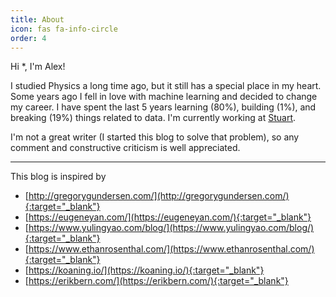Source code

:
 ```yaml
---
title: About
icon: fas fa-info-circle
order: 4
---
```


Hi *, I'm Alex!

I studied Physics a long time ago, but it still has a special place in my heart. Some years ago I fell in love with machine learning and decided to change my career. I have spent the last 5 years learning (80%), building (1%), and breaking (19%) things related to data. I'm currently working at [Stuart](https://stuart.com/).

I'm not a great writer (I started this blog to solve that problem), so any comment and constructive criticism is well appreciated.

---

This blog is inspired by
- [http://gregorygundersen.com/](http://gregorygundersen.com/){:target="_blank"}
- [https://eugeneyan.com/](https://eugeneyan.com/){:target="_blank"}
- [https://www.yulingyao.com/blog/](https://www.yulingyao.com/blog/){:target="_blank"}
- [https://www.ethanrosenthal.com/](https://www.ethanrosenthal.com/){:target="_blank"}
- [https://koaning.io/](https://koaning.io/){:target="_blank"}
- [https://erikbern.com/](https://erikbern.com/){:target="_blank"}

———

Could you please find every line of the listing above holding the string "blog" and copy it?

I'm not a great writer (I started this blog to solve that problem), so any comment and constructive criticism is well appreciated.
This blog is inspired by
- [https://www.yulingyao.com/blog/](https://www.yulingyao.com/blog/){:target="_blank"}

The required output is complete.